My childhood was a mess, in a lot of ways, and very much up and down, depending on what state my parents were in and who I was living with. It swung from riding lessons and holidays, new clothes and toys and books almost weekly, attending super selective schools, to unheated, overcrowded flats with no plaster on the walls, no working cooker, shoes that were falling apart, and back again. Looking back, it taught me a lot. It certainly taught me how to cope in multiple different environments and with different resources.
My husband, on the other hand, grew up very comfortable, and was never challenged or allowed to take any risk. He has no 'coping ability' at all, and anything even slightly adverse is a huge deal.
He's a lovely bloke and he loves our daughter to bits. But, in many ways, he's a source of stress, not a reduction of it, because he cannot plan, cannot cope in a crisis, cannot take ownership of an issue or effectively solve a problem. It means people avoid telling him 'negatives' or giving him challenges, because it's easier to just deal with everything without involving him. Even DD's started to spot it, and is starting to show that she won't lean on him unless she's made to. She's 10.

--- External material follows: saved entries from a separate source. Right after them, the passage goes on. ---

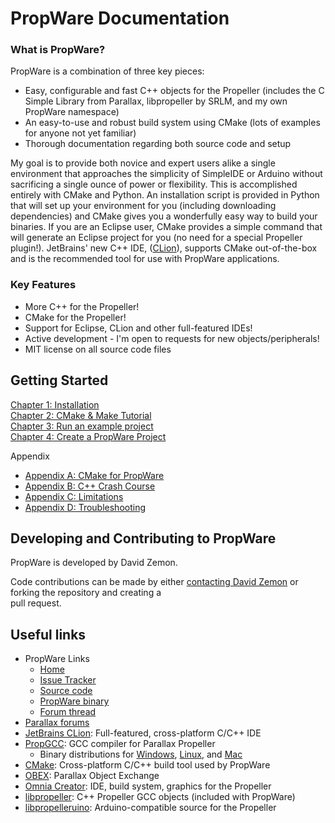 PropWare Documentation
======================

### What is PropWare?
PropWare is a combination of three key pieces:
* Easy, configurable and fast C++ objects for the Propeller (includes the C Simple Library from
  Parallax, libpropeller by SRLM, and my own PropWare namespace)
* An easy-to-use and robust build system using CMake (lots of examples for anyone not yet familiar)
* Thorough documentation regarding both source code and setup

My goal is to provide both novice and expert users alike a single environment
that approaches the simplicity of SimpleIDE or Arduino without sacrificing a
single ounce of power or flexibility. This is accomplished entirely with CMake
and Python. An installation script is provided in Python that will set up your
environment for you (including downloading dependencies) and CMake gives you a
wonderfully easy way to build your binaries. If you are an Eclipse user, CMake
provides a simple command that will generate an Eclipse project for you (no need
for a special Propeller plugin!). JetBrains' new C++ IDE, ([CLion](http://www.jetbrains.com/clion/)),
supports CMake out-of-the-box and is the recommended tool for use with PropWare
applications.

### Key Features
* More C++ for the Propeller!
* CMake for the Propeller!
* Support for Eclipse, CLion and other full-featured IDEs!
* Active development - I'm open to requests for new objects/peripherals!
* MIT license on all source code files

Getting Started
---------------

[Chapter 1: Installation](http://david.zemon.name/PropWare/md_docs_Ch1Install.html)<br />
[Chapter 2: CMake & Make Tutorial](http://david.zemon.name/PropWare/md_docs_Ch2CMakeTutorial.html)<br />
[Chapter 3: Run an example project](http://david.zemon.name/PropWare/md_docs_Ch3RunningExampleProjects.html)<br />
[Chapter 4: Create a PropWare Project](http://david.zemon.name/PropWare/md_docs_Ch4AppDeployment.html)<br />

Appendix
* [Appendix A: CMake for PropWare](http://david.zemon.name/PropWare/md_docs_AppACMakeForPropware.html)
* [Appendix B: C++ Crash Course](http://david.zemon.name/PropWare/md_docs_AppBCXXCrashCourse.html)
* [Appendix C: Limitations](http://david.zemon.name/PropWare/md_docs_AppCLimitations.html)
* [Appendix D: Troubleshooting](http://david.zemon.name/PropWare/md_docs_AppDTroubleshooting.html)

Developing and Contributing to PropWare
---------------------------------------
PropWare is developed by David Zemon.

Code contributions can be made by either 
[contacting David Zemon](http://david.zemon.name/professional/contact.shtml) or forking the repository and creating a  
pull request.

Useful links
------------
* PropWare Links
  * [Home](http://david.zemon.name/PropWare)
  * [Issue Tracker](https://github.com/DavidZemon/PropWare/issues)
  * [Source code](https://github.com/DavidZemon/PropWare)
  * [PropWare binary](http://david.zemon.name/downloads/PropWare_Binaries/PropWare_current.zip)
  * [Forum thread](http://forums.parallax.com/showthread.php/157005-FYI-PropWare-Complete-build-system-and-library-for-PropGCC)
* [Parallax forums](http://forums.parallax.com/forumdisplay.php/65-Propeller-1-Multicore-Microcontroller)
* [JetBrains CLion](http://www.jetbrains.com/clion/): Full-featured, cross-platform C/C++ IDE
* [PropGCC](https://code.google.com/p/propgcc/): GCC compiler for Parallax Propeller
  * Binary distributions for [Windows](http://david.zemon.name/downloads/propellergcc-alpha_v1_9_0-i686-windows.zip),
    [Linux](http://david.zemon.name/downloads/propellergcc-alpha_v1_9_0_2408-i686-linux.tar.gz), and 
    [Mac](http://david.zemon.name/downloads/PropGCC-osx_10.6.8_v1_0_0.tar.gz)
* [CMake](http://www.cmake.org/): Cross-platform C/C++ build tool used by PropWare
* [OBEX](http://obex.parallax.com/): Parallax Object Exchange
* [Omnia Creator](http://omniacreator.com/): IDE, build system, graphics for the Propeller
* [libpropeller](https://github.com/libpropeller/libpropeller): C++ Propeller GCC objects (included with PropWare)
* [libpropelleruino](https://code.google.com/p/lib-propelleruino/): Arduino-compatible source for the Propeller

We've had times when he's gotten quite upset about not being asked to do things, and I've tried to push back and 'handover' tasks to complete but the reality is, whenever that happens, whatever it is proverbially proves the straw the broke the camel's back, and it all becomes a huge drama.
It can be draining, having to constantly gee him up, smooth his path, just listening to the man complain about what are minor inconveniences. They're not minor to him, because he's never been subject to a less than ideal environment, but to me - it's neither here nor there. That doesn't make me 'better' in any way - I'm well aware that what I would consider stressful, someone else would laugh at - but he is an extreme example.
And he is an example, I think, of why people are getting stroppy a bit, and starting to use words like 'snowflake' and 'lack resilience', because there seem to be a lot like him around, and its hard to listen to people catastrophising over the loss of a privilege others have never had.
The furlough scheme is the classic example. So many complaints about 'how are we going to cope' on the cap, and zero understanding that there are hundreds of thousands of families who could only dream of having that as their biggest challenge.